A New Era in Software Security: Towards Self-Healing Software via Large Language Models and Formal Verification

November 25, 2023 at 11:42 am

Abstract

In this paper we present a novel solution that combines the capabilities of Large Language Models (LLMs) with Formal Verification strategies to verify and automatically repair software vulnerabilities. Initially, we employ Bounded Model Checking (BMC) to locate the software vulnerability and derive a counterexample. The counterexample provides evidence that the system behaves incorrectly or contains a vulnerability. The counterexample that has been detected, along with the source code, are provided to the LLM engine. Our approach involves establishing a specialized prompt language for conducting code debugging and generation to understand the vulnerability's root cause and repair the code. Finally, we use BMC to verify the corrected version of the code generated by the LLM. As a proof of concept, we create ESBMC-AI based on the Efficient SMT-based Context-Bounded Model Checker (ESBMC) and a pre-trained Transformer model, specifically gpt-3.5-turbo, to detect and fix errors in C programs. Our experimentation involved generating a dataset comprising 1000 C code samples, each consisting of 20 to 50 lines of code.
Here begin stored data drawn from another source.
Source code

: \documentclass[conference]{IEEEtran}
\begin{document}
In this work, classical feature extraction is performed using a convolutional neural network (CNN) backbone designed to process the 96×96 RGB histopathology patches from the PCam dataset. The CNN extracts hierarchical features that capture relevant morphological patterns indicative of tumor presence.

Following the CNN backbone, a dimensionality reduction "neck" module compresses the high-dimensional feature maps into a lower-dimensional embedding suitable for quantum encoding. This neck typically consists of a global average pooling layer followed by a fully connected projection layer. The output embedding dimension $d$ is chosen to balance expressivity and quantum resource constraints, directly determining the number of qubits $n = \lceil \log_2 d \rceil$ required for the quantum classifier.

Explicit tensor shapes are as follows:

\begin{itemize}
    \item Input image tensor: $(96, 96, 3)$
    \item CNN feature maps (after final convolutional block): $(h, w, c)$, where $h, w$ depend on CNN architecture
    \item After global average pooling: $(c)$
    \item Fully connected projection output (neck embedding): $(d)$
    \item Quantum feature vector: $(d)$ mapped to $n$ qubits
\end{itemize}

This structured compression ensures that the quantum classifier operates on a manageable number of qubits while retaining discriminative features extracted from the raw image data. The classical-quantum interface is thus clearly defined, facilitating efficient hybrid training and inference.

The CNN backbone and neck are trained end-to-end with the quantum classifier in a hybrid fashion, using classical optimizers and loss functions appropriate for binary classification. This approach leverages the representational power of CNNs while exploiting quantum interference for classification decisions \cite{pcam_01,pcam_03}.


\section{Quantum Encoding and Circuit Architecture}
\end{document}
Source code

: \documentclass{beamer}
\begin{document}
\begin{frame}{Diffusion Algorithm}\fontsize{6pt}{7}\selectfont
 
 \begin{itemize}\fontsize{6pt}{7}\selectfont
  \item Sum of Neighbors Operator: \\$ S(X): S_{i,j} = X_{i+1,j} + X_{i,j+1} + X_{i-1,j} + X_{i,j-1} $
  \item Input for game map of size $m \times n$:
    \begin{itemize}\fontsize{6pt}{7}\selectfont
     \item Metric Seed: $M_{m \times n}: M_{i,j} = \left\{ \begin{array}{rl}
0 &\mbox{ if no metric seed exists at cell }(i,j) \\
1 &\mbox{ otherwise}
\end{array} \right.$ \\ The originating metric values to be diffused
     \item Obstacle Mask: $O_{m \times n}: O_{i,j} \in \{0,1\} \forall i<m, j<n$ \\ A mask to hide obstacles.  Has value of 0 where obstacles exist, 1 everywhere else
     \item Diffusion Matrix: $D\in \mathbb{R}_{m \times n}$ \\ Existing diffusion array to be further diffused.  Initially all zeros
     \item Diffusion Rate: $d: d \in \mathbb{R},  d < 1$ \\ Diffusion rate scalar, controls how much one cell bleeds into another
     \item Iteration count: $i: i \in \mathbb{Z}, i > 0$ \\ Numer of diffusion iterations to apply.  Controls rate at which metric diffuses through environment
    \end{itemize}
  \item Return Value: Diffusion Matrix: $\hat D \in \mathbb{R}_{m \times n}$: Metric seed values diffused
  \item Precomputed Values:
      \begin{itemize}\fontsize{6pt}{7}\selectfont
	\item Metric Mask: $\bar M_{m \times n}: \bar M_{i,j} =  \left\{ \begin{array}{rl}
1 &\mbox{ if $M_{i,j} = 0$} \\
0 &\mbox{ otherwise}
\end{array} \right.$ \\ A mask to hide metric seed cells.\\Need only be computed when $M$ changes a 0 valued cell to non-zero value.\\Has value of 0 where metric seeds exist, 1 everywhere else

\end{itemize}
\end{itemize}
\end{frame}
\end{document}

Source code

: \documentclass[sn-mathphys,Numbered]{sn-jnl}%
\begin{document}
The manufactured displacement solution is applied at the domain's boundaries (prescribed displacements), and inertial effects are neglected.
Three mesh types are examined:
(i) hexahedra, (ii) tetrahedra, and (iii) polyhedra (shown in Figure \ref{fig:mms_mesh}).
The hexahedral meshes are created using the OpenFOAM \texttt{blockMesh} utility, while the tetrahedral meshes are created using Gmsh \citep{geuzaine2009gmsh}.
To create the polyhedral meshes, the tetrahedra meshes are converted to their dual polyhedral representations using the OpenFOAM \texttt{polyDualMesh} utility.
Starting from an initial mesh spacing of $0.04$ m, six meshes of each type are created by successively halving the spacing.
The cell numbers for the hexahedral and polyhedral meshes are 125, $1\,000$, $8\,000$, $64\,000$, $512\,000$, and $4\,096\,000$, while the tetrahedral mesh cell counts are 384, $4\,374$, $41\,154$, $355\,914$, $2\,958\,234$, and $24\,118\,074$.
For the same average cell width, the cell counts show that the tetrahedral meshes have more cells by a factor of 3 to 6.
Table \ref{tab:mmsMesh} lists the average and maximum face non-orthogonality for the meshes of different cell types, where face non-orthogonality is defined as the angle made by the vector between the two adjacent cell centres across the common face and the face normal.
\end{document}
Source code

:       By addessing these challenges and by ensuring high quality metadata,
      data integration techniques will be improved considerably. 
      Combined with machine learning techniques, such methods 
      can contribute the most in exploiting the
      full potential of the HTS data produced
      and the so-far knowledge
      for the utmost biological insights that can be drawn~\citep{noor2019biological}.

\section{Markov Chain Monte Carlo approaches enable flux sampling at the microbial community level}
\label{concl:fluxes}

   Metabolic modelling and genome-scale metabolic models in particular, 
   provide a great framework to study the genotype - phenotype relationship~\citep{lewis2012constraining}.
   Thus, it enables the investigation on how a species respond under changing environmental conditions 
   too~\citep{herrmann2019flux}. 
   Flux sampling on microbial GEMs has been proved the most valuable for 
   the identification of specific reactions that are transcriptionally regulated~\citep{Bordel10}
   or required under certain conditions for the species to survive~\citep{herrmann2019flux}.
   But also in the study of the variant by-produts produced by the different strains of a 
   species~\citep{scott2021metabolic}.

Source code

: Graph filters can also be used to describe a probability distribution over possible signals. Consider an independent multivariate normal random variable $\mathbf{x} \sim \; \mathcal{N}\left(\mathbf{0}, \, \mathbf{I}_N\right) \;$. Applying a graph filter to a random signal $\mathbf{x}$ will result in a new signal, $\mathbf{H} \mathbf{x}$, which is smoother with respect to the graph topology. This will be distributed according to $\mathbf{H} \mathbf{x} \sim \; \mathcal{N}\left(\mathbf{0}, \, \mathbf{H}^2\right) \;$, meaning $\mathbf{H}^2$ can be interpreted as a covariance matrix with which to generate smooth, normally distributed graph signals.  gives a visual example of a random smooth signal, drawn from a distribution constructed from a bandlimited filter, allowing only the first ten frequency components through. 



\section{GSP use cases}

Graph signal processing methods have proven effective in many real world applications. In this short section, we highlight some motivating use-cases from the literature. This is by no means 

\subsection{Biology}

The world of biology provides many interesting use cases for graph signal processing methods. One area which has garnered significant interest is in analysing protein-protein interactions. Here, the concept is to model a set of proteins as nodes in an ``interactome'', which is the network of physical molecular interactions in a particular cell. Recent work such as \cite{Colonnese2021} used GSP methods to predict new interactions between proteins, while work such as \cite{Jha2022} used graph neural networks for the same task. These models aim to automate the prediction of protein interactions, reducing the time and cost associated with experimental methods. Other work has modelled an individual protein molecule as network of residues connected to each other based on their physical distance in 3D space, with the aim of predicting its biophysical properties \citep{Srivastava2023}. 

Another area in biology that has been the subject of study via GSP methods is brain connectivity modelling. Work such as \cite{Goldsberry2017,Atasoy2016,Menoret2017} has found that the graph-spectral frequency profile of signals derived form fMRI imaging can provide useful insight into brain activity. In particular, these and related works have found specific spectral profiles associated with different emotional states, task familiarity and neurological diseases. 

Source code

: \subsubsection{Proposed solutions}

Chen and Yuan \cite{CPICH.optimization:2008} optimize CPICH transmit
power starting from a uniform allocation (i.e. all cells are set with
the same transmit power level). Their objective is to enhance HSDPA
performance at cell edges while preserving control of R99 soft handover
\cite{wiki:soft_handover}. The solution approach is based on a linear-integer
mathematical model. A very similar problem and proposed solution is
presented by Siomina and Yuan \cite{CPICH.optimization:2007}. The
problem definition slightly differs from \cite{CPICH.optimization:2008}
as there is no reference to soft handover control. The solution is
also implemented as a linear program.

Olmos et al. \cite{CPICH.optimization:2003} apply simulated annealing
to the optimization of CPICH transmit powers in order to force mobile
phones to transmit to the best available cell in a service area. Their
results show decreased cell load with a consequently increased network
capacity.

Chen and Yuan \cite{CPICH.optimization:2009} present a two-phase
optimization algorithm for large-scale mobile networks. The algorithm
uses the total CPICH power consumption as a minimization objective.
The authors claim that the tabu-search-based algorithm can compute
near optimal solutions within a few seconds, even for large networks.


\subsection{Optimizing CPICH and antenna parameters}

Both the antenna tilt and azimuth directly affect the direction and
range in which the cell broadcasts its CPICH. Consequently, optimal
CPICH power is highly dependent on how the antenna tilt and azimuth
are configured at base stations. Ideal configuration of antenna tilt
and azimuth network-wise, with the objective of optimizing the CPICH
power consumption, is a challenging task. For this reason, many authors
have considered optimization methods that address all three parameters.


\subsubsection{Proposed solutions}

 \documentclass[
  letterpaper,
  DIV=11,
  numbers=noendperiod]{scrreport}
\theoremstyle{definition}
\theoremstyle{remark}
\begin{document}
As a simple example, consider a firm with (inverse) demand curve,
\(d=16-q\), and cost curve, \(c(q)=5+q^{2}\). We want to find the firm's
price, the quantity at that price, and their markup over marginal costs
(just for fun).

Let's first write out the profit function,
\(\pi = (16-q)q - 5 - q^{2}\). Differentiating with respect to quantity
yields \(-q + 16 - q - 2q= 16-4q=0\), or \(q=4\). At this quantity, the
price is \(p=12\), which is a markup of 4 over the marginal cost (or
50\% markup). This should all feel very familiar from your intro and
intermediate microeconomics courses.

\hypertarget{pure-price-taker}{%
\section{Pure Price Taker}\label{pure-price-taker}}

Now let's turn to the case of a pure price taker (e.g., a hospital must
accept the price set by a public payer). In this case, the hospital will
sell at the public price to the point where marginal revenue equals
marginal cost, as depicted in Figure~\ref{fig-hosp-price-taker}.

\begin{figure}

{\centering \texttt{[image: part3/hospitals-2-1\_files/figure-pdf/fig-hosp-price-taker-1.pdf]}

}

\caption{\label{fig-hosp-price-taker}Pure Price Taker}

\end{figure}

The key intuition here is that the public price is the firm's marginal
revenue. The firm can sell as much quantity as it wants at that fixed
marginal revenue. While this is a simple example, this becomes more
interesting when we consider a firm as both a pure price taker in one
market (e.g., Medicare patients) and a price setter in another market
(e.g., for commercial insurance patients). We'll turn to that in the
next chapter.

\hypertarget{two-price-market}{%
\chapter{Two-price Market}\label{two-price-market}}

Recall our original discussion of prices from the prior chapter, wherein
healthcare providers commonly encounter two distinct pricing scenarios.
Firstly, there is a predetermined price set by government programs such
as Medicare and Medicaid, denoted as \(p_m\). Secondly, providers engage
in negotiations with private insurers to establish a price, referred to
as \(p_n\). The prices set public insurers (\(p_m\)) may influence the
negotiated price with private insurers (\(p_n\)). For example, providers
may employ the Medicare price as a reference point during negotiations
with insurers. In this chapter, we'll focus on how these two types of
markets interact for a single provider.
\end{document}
Notably, our proposed method achieved an impressive success rate of up to 80% in repairing vulnerable code encompassing buffer overflow and pointer dereference failures. We assert that this automated approach can effectively incorporate into the software development lifecycle's continuous integration and deployment (CI/CD) process.

Summarize

This paper interface LLM with BMC (Bounded model checking) to conform bugs in C code. BMC (based on SMT solver) improves the arithmetic performance, which is not good in LLM. However, I tested the cases which said to fail in LLM on GPT 4 (Ver Aug. 3) whereas it could find the vulnerability, and this is inconsistent with the paper.

The evaluation uses 1000 cases generated by LLM. It's still unclear if such methodology is applicable to very large code base/functions or on real world code base.